In [1]:
from torchtune.models.llama2 import llama2_7b, lora_llama2_7b
from torchtune.models.llama2 import llama2_tokenizer
from torchtune.modules.peft.peft_utils import get_adapter_params, set_trainable_params
from torchtune.datasets import text_completion_dataset

### Model and dataset preparation

#### Download the model

In [2]:
!tune download meta-llama/Llama-2-7b-hf \
  --output-dir /tmp/Llama-2-7b-hf \
  --hf-token $HF_TOKEN 

Ignoring files matching the following patterns: *.safetensors
Fetching 15 files: 100%|█████████████████████| 15/15 [00:00<00:00, 30870.74it/s]
Successfully downloaded model repo and wrote to the following locations:
/tmp/Llama-2-7b-hf/.cache
/tmp/Llama-2-7b-hf/LICENSE.txt
/tmp/Llama-2-7b-hf/config.json
/tmp/Llama-2-7b-hf/README.md
/tmp/Llama-2-7b-hf/generation_config.json
/tmp/Llama-2-7b-hf/USE_POLICY.md
/tmp/Llama-2-7b-hf/.gitattributes
/tmp/Llama-2-7b-hf/model.safetensors.index.json
/tmp/Llama-2-7b-hf/special_tokens_map.json
/tmp/Llama-2-7b-hf/tokenizer_config.json
/tmp/Llama-2-7b-hf/tokenizer.json
/tmp/Llama-2-7b-hf/pytorch_model.bin.index.json
/tmp/Llama-2-7b-hf/tokenizer.model
/tmp/Llama-2-7b-hf/Responsible-Use-Guide.pdf
/tmp/Llama-2-7b-hf/pytorch_model-00002-of-00002.bin
/tmp/Llama-2-7b-hf/pytorch_model-00001-of-00002.bin
/tmp/Llama-2-7b-hf/torchtune_config.yaml


#### Creation of the base and LoRA models

In [3]:
base_model = llama2_7b()
lora_model = lora_llama2_7b(lora_attn_modules=['q_proj','k_proj','v_proj','output_proj'], lora_rank=32, lora_alpha=64)

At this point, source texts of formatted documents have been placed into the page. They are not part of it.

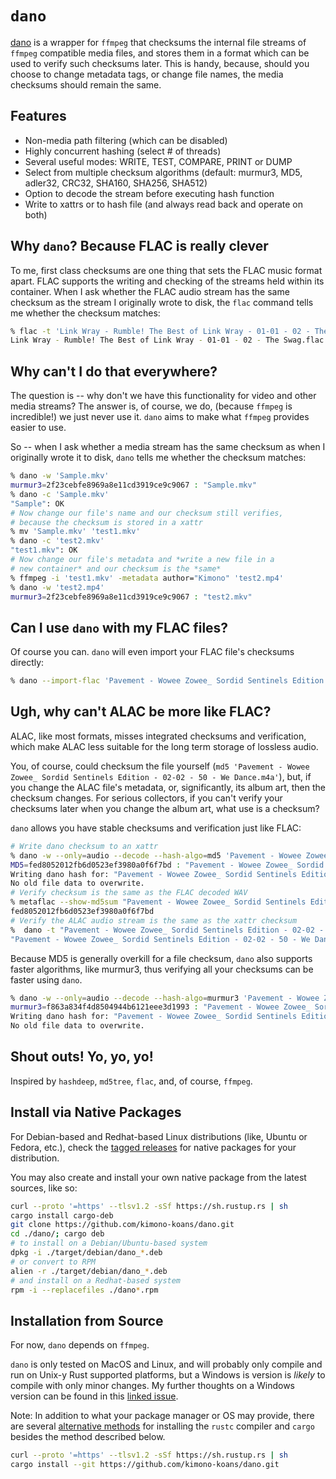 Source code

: # `dano`

[dano](https://github.com/kimono-koans/dano) is a wrapper for `ffmpeg` that checksums the internal file streams of `ffmpeg` compatible media files, and stores them in a format which can be used to verify such checksums later.  This is handy, because, should you choose to change metadata tags, or change file names, the media checksums should remain the same.

## Features

* Non-media path filtering (which can be disabled)
* Highly concurrent hashing (select # of threads)
* Several useful modes: WRITE, TEST, COMPARE, PRINT or DUMP
* Select from multiple checksum algorithms (default: murmur3, MD5, adler32, CRC32, SHA160, SHA256, SHA512)
* Option to decode the stream before executing hash function
* Write to xattrs or to hash file (and always read back and operate on both)

## Why `dano`? Because FLAC is really clever

To me, first class checksums are one thing that sets the FLAC music format apart.  FLAC supports the writing and checking of the streams held within its container.  When I ask whether the FLAC audio stream has the same checksum as the stream I originally wrote to disk, the `flac` command tells me whether the checksum matches:

```bash
% flac -t 'Link Wray - Rumble! The Best of Link Wray - 01-01 - 02 - The Swag.flac'
Link Wray - Rumble! The Best of Link Wray - 01-01 - 02 - The Swag.flac: ok
```

## Why can't I do that everywhere?

The question is -- why don't we have this functionality for video and other media streams?  The answer is, of course, we do, (because `ffmpeg` is incredible!) we just never use it.  `dano` aims to make what `ffmpeg` provides easier to use.

So -- when I ask whether a media stream has the same checksum as when I originally wrote it to disk, `dano` tells me whether the checksum matches:

```bash
% dano -w 'Sample.mkv'
murmur3=2f23cebfe8969a8e11cd3919ce9c9067 : "Sample.mkv"
% dano -c 'Sample.mkv'
"Sample": OK
# Now change our file's name and our checksum still verifies,
# because the checksum is stored in a xattr
% mv 'Sample.mkv' 'test1.mkv'
% dano -c 'test2.mkv'
"test1.mkv": OK
# Now change our file's metadata and *write a new file in a 
# new container* and our checksum is the *same*
% ffmpeg -i 'test1.mkv' -metadata author="Kimono" 'test2.mp4'
% dano -w 'test2.mp4'
murmur3=2f23cebfe8969a8e11cd3919ce9c9067 : "test2.mkv"
```
## Can I use `dano` with my FLAC files?

Of course you can.  `dano` will even import your FLAC file's checksums directly:

```bash
% dano --import-flac 'Pavement - Wowee Zowee_ Sordid Sentinels Edition - 02-02 - 50 - We Dance.flac'
```

## Ugh, why can't ALAC be more like FLAC?

ALAC, like most formats, misses integrated checksums and verification, which make ALAC less suitable for the long term storage of lossless audio.

You, of course, could checksum the file yourself (`md5 'Pavement - Wowee Zowee_ Sordid Sentinels Edition - 02-02 - 50 - We Dance.m4a'`), but, if you change the ALAC file's metadata, or, significantly, its album art, then the checksum changes.  For serious collectors, if you can't verify your checksums later when you change the album art, what use is a checksum?

`dano` allows you have stable checksums and verification just like FLAC:

```bash
# Write dano checksum to an xattr
% dano -w --only=audio --decode --hash-algo=md5 'Pavement - Wowee Zowee_ Sordid Sentinels Edition - 02-02 - 50 - We Dance.m4a'
MD5=fed8052012fb6d0523ef3980a0f6f7bd : "Pavement - Wowee Zowee_ Sordid Sentinels Edition - 02-02 - 50 - We Dance.m4a"
Writing dano hash for: "Pavement - Wowee Zowee_ Sordid Sentinels Edition - 02-02 - 50 - We Dance.m4a"
No old file data to overwrite.
# Verify checksum is the same as the FLAC decoded WAV
% metaflac --show-md5sum "Pavement - Wowee Zowee_ Sordid Sentinels Edition - 02-02 - 50 - We Dance.flac"
fed8052012fb6d0523ef3980a0f6f7bd
# Verify the ALAC audio stream is the same as the xattr checksum
%  dano -t "Pavement - Wowee Zowee_ Sordid Sentinels Edition - 02-02 - 50 - We Dance.m4a"
"Pavement - Wowee Zowee_ Sordid Sentinels Edition - 02-02 - 50 - We Dance.m4a": OK
```

Because MD5 is generally overkill for a file checksum, `dano` also supports faster algorithms, like murmur3, thus verifying all your checksums can be faster using `dano`.

```bash
% dano -w --only=audio --decode --hash-algo=murmur3 'Pavement - Wowee Zowee_ Sordid Sentinels Edition - 02-02 - 50 - We Dance.m4a'
murmur3=f863a834f4d8504944b6121eee3d1993 : "Pavement - Wowee Zowee_ Sordid Sentinels Edition - 02-02 - 50 - We Dance.m4a"
Writing dano hash for: "Pavement - Wowee Zowee_ Sordid Sentinels Edition - 02-02 - 50 - We Dance.m4a"
No old file data to overwrite.
```

## Shout outs! Yo, yo, yo!

Inspired by `hashdeep`, `md5tree`, `flac`, and, of course, `ffmpeg`.

## Install via Native Packages

For Debian-based and Redhat-based Linux distributions (like, Ubuntu or Fedora, etc.), check the [tagged releases](https://github.com/kimono-koans/dano/tags) for native packages for your distribution.  

You may also create and install your own native package from the latest sources, like so:

```bash
curl --proto '=https' --tlsv1.2 -sSf https://sh.rustup.rs | sh
cargo install cargo-deb 
git clone https://github.com/kimono-koans/dano.git
cd ./dano/; cargo deb
# to install on a Debian/Ubuntu-based system
dpkg -i ./target/debian/dano_*.deb
# or convert to RPM 
alien -r ./target/debian/dano_*.deb
# and install on a Redhat-based system
rpm -i --replacefiles ./dano*.rpm
```

## Installation from Source

For now, `dano` depends on `ffmpeg`.  

`dano` is only tested on MacOS and Linux, and will probably only compile and run on Unix-y Rust supported platforms, but a Windows is version is *likely* to compile with only minor changes.  My further thoughts on a Windows version can be found in this [linked issue](https://github.com/kimono-koans/dano/issues/3).

Note: In addition to what your package manager or OS may provide, there are several [alternative methods](https://rust-lang.github.io/rustup/installation/other.html) for installing the `rustc` compiler and `cargo` besides the method described below.

```bash
curl --proto '=https' --tlsv1.2 -sSf https://sh.rustup.rs | sh 
cargo install --git https://github.com/kimono-koans/dano.git 
```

### Comparing the base model and the LoRA model

In [4]:
print("=== Base model ===")
print(base_model.layers[0].attn)
print("=== LoRA model ===")
print(lora_model.layers[0].attn)

=== Base model ===
CausalSelfAttention(
  (q_proj): Linear(in_features=4096, out_features=4096, bias=False)
  (k_proj): Linear(in_features=4096, out_features=4096, bias=False)
  (v_proj): Linear(in_features=4096, out_features=4096, bias=False)
  (output_proj): Linear(in_features=4096, out_features=4096, bias=False)
  (pos_embeddings): RotaryPositionalEmbeddings()
)
=== LoRA model ===
CausalSelfAttention(
  (q_proj): LoRALinear(
    (dropout): Dropout(p=0.05, inplace=False)
    (lora_a): Linear(in_features=4096, out_features=32, bias=False)
    (lora_b): Linear(in_features=32, out_features=4096, bias=False)
  )
  (k_proj): LoRALinear(
    (dropout): Dropout(p=0.05, inplace=False)
    (lora_a): Linear(in_features=4096, out_features=32, bias=False)
    (lora_b): Linear(in_features=32, out_features=4096, bias=False)
  )
  (v_proj): LoRALinear(
    (dropout): Dropout(p=0.05, inplace=False)
    (lora_a): Linear(in_features=4096, out_features=32, bias=False)
    (lora_b): Linear(in_features=3

#### Printing the number of total and trainable parameters in the LoRA model

In [5]:
# Once we’ve loaded the base model weights, we also want to set only LoRA parameters to trainable.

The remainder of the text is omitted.